* [Work instruction]:
Given these entries, repeat exactly the lines starting with the one that has "다음은 @boardname@ 가" and going on through the one that has "API **source** repository", both included, but none of the pictures.
Dataset excerpts below:
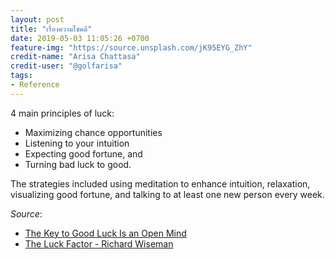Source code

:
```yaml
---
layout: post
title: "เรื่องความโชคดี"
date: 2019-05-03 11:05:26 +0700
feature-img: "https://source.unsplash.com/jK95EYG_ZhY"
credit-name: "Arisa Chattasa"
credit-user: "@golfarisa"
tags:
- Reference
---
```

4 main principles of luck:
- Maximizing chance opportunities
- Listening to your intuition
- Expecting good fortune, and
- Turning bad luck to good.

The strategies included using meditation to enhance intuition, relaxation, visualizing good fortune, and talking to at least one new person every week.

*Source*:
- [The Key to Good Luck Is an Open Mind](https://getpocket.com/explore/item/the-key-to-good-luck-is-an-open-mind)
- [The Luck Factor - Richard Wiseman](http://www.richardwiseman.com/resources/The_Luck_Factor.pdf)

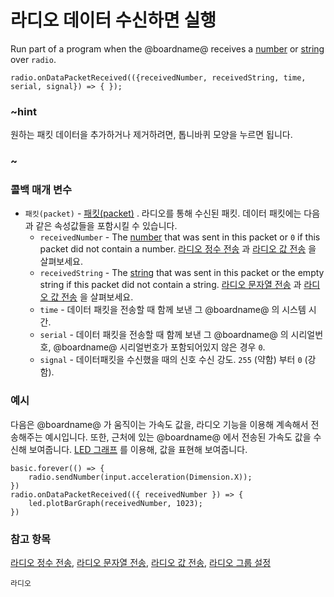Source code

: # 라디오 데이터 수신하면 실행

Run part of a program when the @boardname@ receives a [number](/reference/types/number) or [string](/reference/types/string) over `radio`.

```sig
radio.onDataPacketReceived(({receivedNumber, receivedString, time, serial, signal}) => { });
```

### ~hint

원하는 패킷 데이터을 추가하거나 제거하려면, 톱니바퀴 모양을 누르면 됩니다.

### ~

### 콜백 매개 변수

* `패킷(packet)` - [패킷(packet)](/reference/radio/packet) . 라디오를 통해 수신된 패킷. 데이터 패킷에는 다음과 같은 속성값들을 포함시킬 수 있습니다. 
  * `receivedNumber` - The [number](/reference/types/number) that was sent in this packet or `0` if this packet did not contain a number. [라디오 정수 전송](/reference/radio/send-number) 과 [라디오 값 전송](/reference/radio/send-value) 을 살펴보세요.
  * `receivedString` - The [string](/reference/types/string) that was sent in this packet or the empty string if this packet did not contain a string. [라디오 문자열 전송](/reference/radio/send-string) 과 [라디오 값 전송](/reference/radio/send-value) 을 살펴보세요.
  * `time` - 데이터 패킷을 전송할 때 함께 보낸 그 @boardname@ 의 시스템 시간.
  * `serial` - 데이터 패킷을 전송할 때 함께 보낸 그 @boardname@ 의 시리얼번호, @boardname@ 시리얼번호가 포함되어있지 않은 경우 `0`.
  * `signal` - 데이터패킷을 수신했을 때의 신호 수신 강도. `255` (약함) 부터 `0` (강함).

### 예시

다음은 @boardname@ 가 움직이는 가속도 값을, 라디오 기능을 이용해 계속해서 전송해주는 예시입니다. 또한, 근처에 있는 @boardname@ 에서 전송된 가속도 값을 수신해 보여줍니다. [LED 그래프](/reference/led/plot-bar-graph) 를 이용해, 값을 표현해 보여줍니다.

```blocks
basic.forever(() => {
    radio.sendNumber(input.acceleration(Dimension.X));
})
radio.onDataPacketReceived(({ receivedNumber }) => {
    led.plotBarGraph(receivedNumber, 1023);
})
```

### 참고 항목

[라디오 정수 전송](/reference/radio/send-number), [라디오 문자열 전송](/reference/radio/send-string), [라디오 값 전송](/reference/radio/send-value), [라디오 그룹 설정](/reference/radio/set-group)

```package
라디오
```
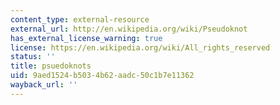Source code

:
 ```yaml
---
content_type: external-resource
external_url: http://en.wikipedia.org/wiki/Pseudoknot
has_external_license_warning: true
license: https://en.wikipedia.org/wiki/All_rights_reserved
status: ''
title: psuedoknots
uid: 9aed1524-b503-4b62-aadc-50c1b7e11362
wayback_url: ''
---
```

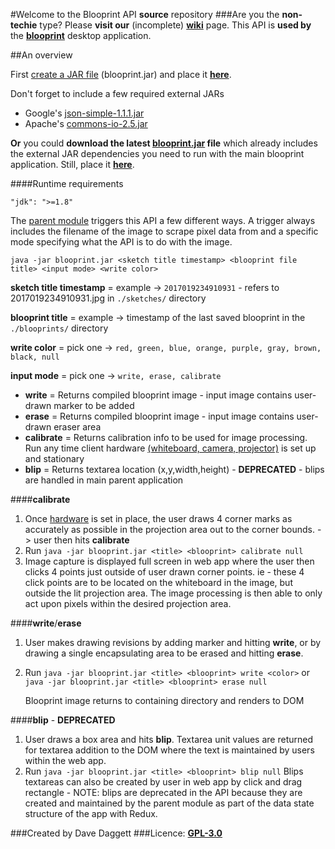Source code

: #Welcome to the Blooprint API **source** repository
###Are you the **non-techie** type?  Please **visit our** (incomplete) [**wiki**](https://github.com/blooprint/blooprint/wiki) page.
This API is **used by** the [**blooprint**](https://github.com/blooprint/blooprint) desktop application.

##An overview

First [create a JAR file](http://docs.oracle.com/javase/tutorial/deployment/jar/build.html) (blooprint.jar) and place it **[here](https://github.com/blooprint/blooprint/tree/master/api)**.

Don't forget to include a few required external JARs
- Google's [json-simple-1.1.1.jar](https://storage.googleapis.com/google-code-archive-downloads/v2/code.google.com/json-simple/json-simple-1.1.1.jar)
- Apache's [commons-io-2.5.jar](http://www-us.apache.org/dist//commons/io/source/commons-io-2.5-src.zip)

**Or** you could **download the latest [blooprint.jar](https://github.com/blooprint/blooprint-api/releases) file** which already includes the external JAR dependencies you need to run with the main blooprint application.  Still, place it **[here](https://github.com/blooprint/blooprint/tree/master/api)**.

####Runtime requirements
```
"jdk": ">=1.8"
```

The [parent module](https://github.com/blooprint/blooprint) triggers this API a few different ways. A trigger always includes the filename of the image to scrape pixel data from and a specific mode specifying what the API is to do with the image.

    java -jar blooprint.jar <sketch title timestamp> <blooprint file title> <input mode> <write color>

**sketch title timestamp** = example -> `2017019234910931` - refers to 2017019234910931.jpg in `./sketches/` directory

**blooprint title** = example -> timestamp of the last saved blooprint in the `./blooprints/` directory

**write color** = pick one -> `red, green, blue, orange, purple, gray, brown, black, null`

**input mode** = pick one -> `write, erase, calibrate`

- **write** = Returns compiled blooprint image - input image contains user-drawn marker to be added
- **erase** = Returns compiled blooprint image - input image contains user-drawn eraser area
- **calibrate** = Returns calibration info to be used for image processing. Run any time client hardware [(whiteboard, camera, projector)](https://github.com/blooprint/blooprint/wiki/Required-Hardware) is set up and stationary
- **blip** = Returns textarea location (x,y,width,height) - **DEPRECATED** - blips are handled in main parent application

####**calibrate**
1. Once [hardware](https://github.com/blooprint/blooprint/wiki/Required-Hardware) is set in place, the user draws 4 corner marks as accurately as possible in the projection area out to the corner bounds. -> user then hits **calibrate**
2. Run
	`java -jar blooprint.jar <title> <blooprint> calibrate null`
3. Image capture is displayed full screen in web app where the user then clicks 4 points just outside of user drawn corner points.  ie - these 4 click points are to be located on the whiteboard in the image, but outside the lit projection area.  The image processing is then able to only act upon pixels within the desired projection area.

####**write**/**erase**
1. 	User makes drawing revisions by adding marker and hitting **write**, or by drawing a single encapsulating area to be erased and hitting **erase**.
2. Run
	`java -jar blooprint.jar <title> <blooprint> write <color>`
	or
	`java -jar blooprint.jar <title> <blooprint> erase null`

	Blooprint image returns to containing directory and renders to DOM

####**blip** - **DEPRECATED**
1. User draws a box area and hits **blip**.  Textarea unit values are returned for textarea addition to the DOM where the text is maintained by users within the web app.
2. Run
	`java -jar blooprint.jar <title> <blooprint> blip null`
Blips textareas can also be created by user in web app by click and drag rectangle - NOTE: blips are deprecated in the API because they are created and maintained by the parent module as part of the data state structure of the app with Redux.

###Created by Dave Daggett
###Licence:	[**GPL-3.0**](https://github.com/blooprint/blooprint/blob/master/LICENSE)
End of Dataset excerpts.
* [Written reply]:
다음은 @boardname@ 가 움직이는 가속도 값을, 라디오 기능을 이용해 계속해서 전송해주는 예시입니다. 또한, 근처에 있는 @boardname@ 에서 전송된 가속도 값을 수신해 보여줍니다. [LED 그래프](/reference/led/plot-bar-graph) 를 이용해, 값을 표현해 보여줍니다.

```blocks
basic.forever(() => {
    radio.sendNumber(input.acceleration(Dimension.X));
})
radio.onDataPacketReceived(({ receivedNumber }) => {
    led.plotBarGraph(receivedNumber, 1023);
})
```

### 참고 항목

[라디오 정수 전송](/reference/radio/send-number), [라디오 문자열 전송](/reference/radio/send-string), [라디오 값 전송](/reference/radio/send-value), [라디오 그룹 설정](/reference/radio/set-group)

```package
라디오
```
Source code

:
 ```yaml
---
content_type: external-resource
external_url: http://en.wikipedia.org/wiki/Pseudoknot
has_external_license_warning: true
license: https://en.wikipedia.org/wiki/All_rights_reserved
status: ''
title: psuedoknots
uid: 9aed1524-b503-4b62-aadc-50c1b7e11362
wayback_url: ''
---
```

Source code

: #Welcome to the Blooprint API **source** repository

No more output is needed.